*Requirement*
Among the records that follow, find the line with "Medicare PPO Supplemental" and the line with "BCBS Iowa Commercial". Set down those lines and all lines between them exactly, without adding anything.
Start of Material for this task
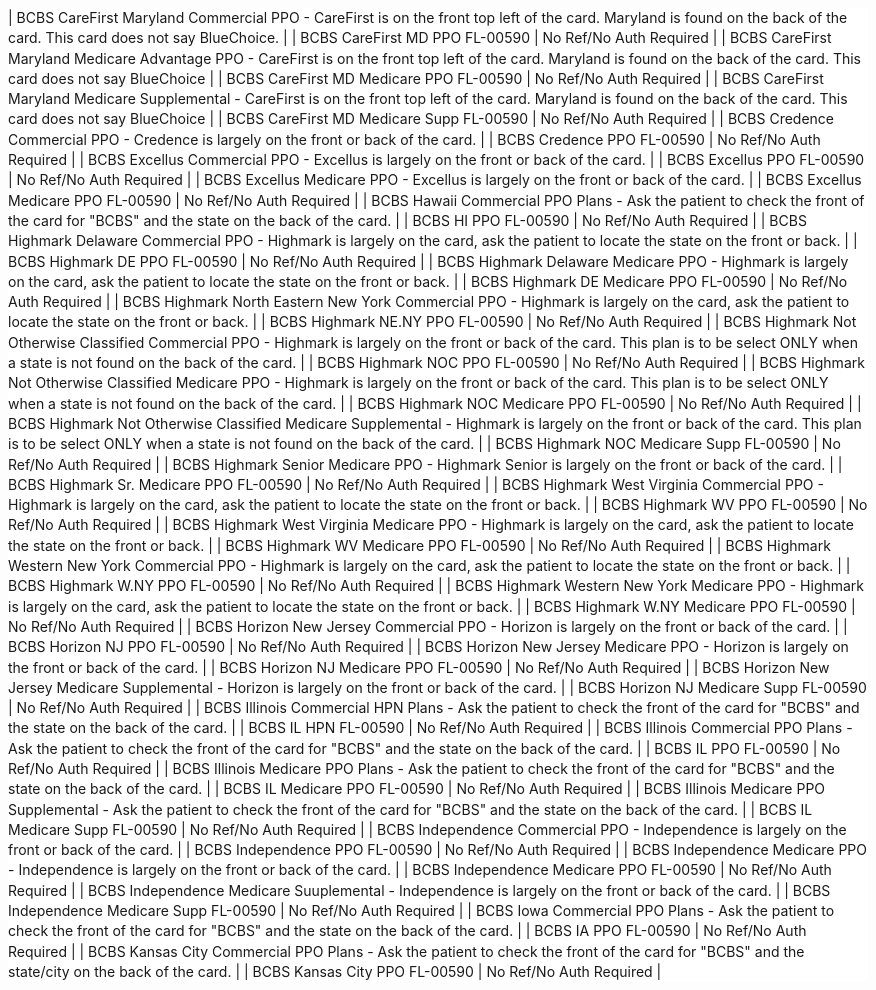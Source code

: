 | BCBS CareFirst Maryland Commercial PPO - CareFirst is on the front top left of the card. Maryland is found on the back of the card. This card does not say BlueChoice. |  | BCBS CareFirst MD PPO FL-00590 | No Ref/No Auth Required |
| BCBS CareFirst Maryland Medicare Advantage PPO - CareFirst is on the front top left of the card. Maryland is found on the back of the card. This card does not say BlueChoice |  | BCBS CareFirst MD Medicare PPO FL-00590 | No Ref/No Auth Required |
| BCBS CareFirst Maryland Medicare Supplemental - CareFirst is on the front top left of the card. Maryland is found on the back of the card. This card does not say BlueChoice |  | BCBS CareFirst MD Medicare Supp FL-00590 | No Ref/No Auth Required |
| BCBS Credence Commercial PPO - Credence is largely on the front or back of the card. |  | BCBS Credence PPO FL-00590 | No Ref/No Auth Required |
| BCBS Excellus Commercial PPO - Excellus is largely on the front or back of the card. |  | BCBS Excellus PPO FL-00590 | No Ref/No Auth Required |
| BCBS Excellus Medicare PPO - Excellus is largely on the front or back of the card. |  | BCBS Excellus Medicare PPO FL-00590 | No Ref/No Auth Required |
| BCBS Hawaii Commercial PPO Plans - Ask the patient to check the front of the card for "BCBS" and the state on the back of the card. |  | BCBS HI PPO FL-00590 | No Ref/No Auth Required |
| BCBS Highmark Delaware Commercial PPO - Highmark is largely on the card, ask the patient to locate the state on the front or back. |  | BCBS Highmark DE PPO FL-00590 | No Ref/No Auth Required |
| BCBS Highmark Delaware Medicare PPO - Highmark is largely on the card, ask the patient to locate the state on the front or back. |  | BCBS Highmark DE Medicare PPO FL-00590 | No Ref/No Auth Required |
| BCBS Highmark North Eastern New York Commercial PPO - Highmark is largely on the card, ask the patient to locate the state on the front or back. |  | BCBS Highmark NE.NY PPO FL-00590 | No Ref/No Auth Required |
| BCBS Highmark Not Otherwise Classified Commercial PPO - Highmark is largely on the front or back of the card. This plan is to be select ONLY when a state is not found on the back of the card. |  | BCBS Highmark NOC PPO FL-00590 | No Ref/No Auth Required |
| BCBS Highmark Not Otherwise Classified Medicare PPO - Highmark is largely on the front or back of the card. This plan is to be select ONLY when a state is not found on the back of the card. |  | BCBS Highmark NOC Medicare PPO FL-00590 | No Ref/No Auth Required |
| BCBS Highmark Not Otherwise Classified Medicare Supplemental - Highmark is largely on the front or back of the card. This plan is to be select ONLY when a state is not found on the back of the card. |  | BCBS Highmark NOC Medicare Supp FL-00590 | No Ref/No Auth Required |
| BCBS Highmark Senior Medicare PPO - Highmark Senior is largely on the front or back of the card. |  | BCBS Highmark Sr. Medicare PPO FL-00590 | No Ref/No Auth Required |
| BCBS Highmark West Virginia Commercial PPO - Highmark is largely on the card, ask the patient to locate the state on the front or back. |  | BCBS Highmark WV PPO FL-00590 | No Ref/No Auth Required |
| BCBS Highmark West Virginia Medicare PPO - Highmark is largely on the card, ask the patient to locate the state on the front or back. |  | BCBS Highmark WV Medicare PPO FL-00590 | No Ref/No Auth Required |
| BCBS Highmark Western New York Commercial PPO - Highmark is largely on the card, ask the patient to locate the state on the front or back. |  | BCBS Highmark W.NY PPO FL-00590 | No Ref/No Auth Required |
| BCBS Highmark Western New York Medicare PPO - Highmark is largely on the card, ask the patient to locate the state on the front or back. |  | BCBS Highmark W.NY Medicare PPO FL-00590 | No Ref/No Auth Required |
| BCBS Horizon New Jersey Commercial PPO - Horizon is largely on the front or back of the card. |  | BCBS Horizon NJ PPO FL-00590 | No Ref/No Auth Required |
| BCBS Horizon New Jersey Medicare PPO - Horizon is largely on the front or back of the card. |  | BCBS Horizon NJ Medicare PPO FL-00590 | No Ref/No Auth Required |
| BCBS Horizon New Jersey Medicare Supplemental - Horizon is largely on the front or back of the card. |  | BCBS Horizon NJ Medicare Supp FL-00590 | No Ref/No Auth Required |
| BCBS Illinois Commercial HPN Plans - Ask the patient to check the front of the card for "BCBS" and the state on the back of the card. |  | BCBS IL HPN FL-00590 | No Ref/No Auth Required |
| BCBS Illinois Commercial PPO Plans - Ask the patient to check the front of the card for "BCBS" and the state on the back of the card. |  | BCBS IL PPO FL-00590 | No Ref/No Auth Required |
| BCBS Illinois Medicare PPO Plans - Ask the patient to check the front of the card for "BCBS" and the state on the back of the card. |  | BCBS IL Medicare PPO FL-00590 | No Ref/No Auth Required |
| BCBS Illinois Medicare PPO Supplemental - Ask the patient to check the front of the card for "BCBS" and the state on the back of the card. |  | BCBS IL Medicare Supp FL-00590 | No Ref/No Auth Required |
| BCBS Independence Commercial PPO - Independence is largely on the front or back of the card. |  | BCBS Independence PPO FL-00590 | No Ref/No Auth Required |
| BCBS Independence Medicare PPO - Independence is largely on the front or back of the card. |  | BCBS Independence Medicare PPO FL-00590 | No Ref/No Auth Required |
| BCBS Independence Medicare Suuplemental - Independence is largely on the front or back of the card. |  | BCBS Independence Medicare Supp FL-00590 | No Ref/No Auth Required |
| BCBS Iowa Commercial PPO Plans - Ask the patient to check the front of the card for "BCBS" and the state on the back of the card. |  | BCBS IA PPO FL-00590 | No Ref/No Auth Required |
| BCBS Kansas City Commercial PPO Plans - Ask the patient to check the front of the card for "BCBS" and the state/city on the back of the card. |  | BCBS Kansas City PPO FL-00590 | No Ref/No Auth Required |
End of Material for this task
*Response to this exercise*
| BCBS Illinois Medicare PPO Supplemental - Ask the patient to check the front of the card for "BCBS" and the state on the back of the card. |  | BCBS IL Medicare Supp FL-00590 | No Ref/No Auth Required |
| BCBS Independence Commercial PPO - Independence is largely on the front or back of the card. |  | BCBS Independence PPO FL-00590 | No Ref/No Auth Required |
| BCBS Independence Medicare PPO - Independence is largely on the front or back of the card. |  | BCBS Independence Medicare PPO FL-00590 | No Ref/No Auth Required |
| BCBS Independence Medicare Suuplemental - Independence is largely on the front or back of the card. |  | BCBS Independence Medicare Supp FL-00590 | No Ref/No Auth Required |
| BCBS Iowa Commercial PPO Plans - Ask the patient to check the front of the card for "BCBS" and the state on the back of the card. |  | BCBS IA PPO FL-00590 | No Ref/No Auth Required |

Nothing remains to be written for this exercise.